[Start of section]

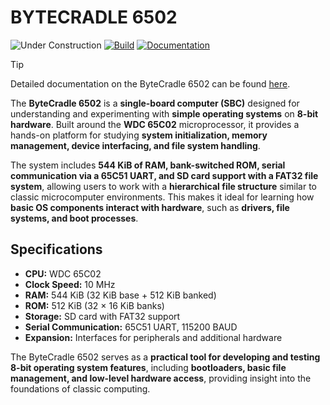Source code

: # BYTECRADLE 6502

![Under Construction](https://img.shields.io/badge/status-under--construction-orange?logo=github)
[![Build](https://github.com/ifilot/bytecradle-6502/actions/workflows/build.yml/badge.svg)](https://github.com/ifilot/bytecradle-6502/actions/workflows/build.yml)
[![Documentation](https://github.com/ifilot/bytecradle-6502/actions/workflows/docs.yml/badge.svg)](https://github.com/ifilot/bytecradle-6502/actions/workflows/docs.yml)

> [!tip]
> Detailed documentation on the ByteCradle 6502 can be found 
> [here](https://ifilot.github.io/bytecradle-6502/).

The **ByteCradle 6502** is a **single-board computer (SBC)** designed for
understanding and experimenting with **simple operating systems** on **8-bit
hardware**. Built around the **WDC 65C02** microprocessor, it provides a
hands-on platform for studying **system initialization, memory management,
device interfacing, and file system handling**.  

The system includes **544 KiB of RAM, bank-switched ROM, serial communication
via a 65C51 UART, and SD card support with a FAT32 file system**, allowing users
to work with a **hierarchical file structure** similar to classic microcomputer
environments. This makes it ideal for learning how **basic OS components
interact with hardware**, such as **drivers, file systems, and boot processes**.  

## Specifications  

- **CPU:** WDC 65C02  
- **Clock Speed:** 10 MHz
- **RAM:** 544 KiB (32 KiB base + 512 KiB banked)  
- **ROM:** 512 KiB (32 × 16 KiB banks)  
- **Storage:** SD card with FAT32 support  
- **Serial Communication:** 65C51 UART, 115200 BAUD  
- **Expansion:** Interfaces for peripherals and additional hardware  

The ByteCradle 6502 serves as a **practical tool for developing and testing
8-bit operating system features**, including **bootloaders, basic file
management, and low-level hardware access**, providing insight into the
foundations of classic computing.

[End of section]

Retype word for word everything in the listing above from the line that holds "understanding and experimenting" down to the line that holds "management, and low-level". Keep both end lines and leave out the rest.

understanding and experimenting with **simple operating systems** on **8-bit
hardware**. Built around the **WDC 65C02** microprocessor, it provides a
hands-on platform for studying **system initialization, memory management,
device interfacing, and file system handling**.  

The system includes **544 KiB of RAM, bank-switched ROM, serial communication
via a 65C51 UART, and SD card support with a FAT32 file system**, allowing users
to work with a **hierarchical file structure** similar to classic microcomputer
environments. This makes it ideal for learning how **basic OS components
interact with hardware**, such as **drivers, file systems, and boot processes**.  

## Specifications  

- **CPU:** WDC 65C02  
- **Clock Speed:** 10 MHz
- **RAM:** 544 KiB (32 KiB base + 512 KiB banked)  
- **ROM:** 512 KiB (32 × 16 KiB banks)  
- **Storage:** SD card with FAT32 support  
- **Serial Communication:** 65C51 UART, 115200 BAUD  
- **Expansion:** Interfaces for peripherals and additional hardware  

The ByteCradle 6502 serves as a **practical tool for developing and testing
8-bit operating system features**, including **bootloaders, basic file
management, and low-level hardware access**, providing insight into the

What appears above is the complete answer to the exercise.